== About this task ==
A complete response lists each line of the data below that includes the word "vertices".

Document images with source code
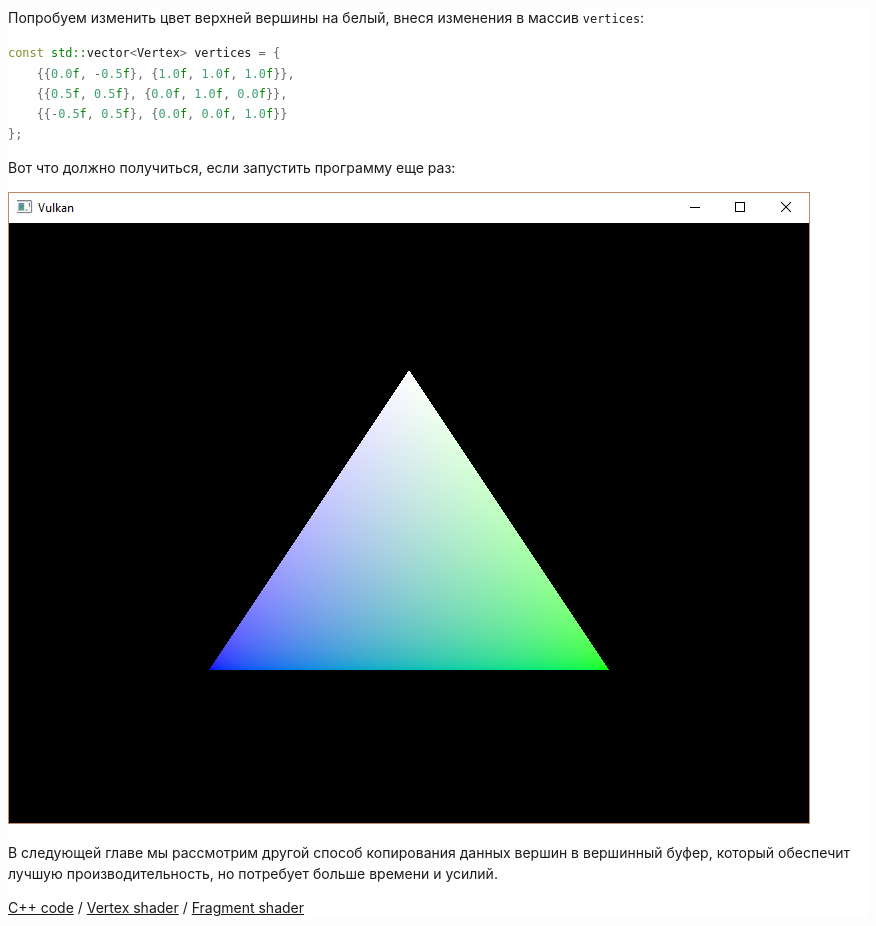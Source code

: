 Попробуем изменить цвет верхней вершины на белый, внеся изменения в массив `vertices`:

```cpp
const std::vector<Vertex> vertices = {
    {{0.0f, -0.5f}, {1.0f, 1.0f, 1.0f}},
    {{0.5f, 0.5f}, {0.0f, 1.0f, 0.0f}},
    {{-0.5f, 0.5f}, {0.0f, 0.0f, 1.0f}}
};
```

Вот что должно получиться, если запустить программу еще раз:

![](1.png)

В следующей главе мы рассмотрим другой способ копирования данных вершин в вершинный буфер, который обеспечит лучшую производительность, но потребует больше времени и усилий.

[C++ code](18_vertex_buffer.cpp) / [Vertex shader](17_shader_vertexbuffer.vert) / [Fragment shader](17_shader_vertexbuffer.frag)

== Solution for this problem ==
: Попробуем изменить цвет верхней вершины на белый, внеся изменения в массив `vertices`:
const std::vector<Vertex> vertices = {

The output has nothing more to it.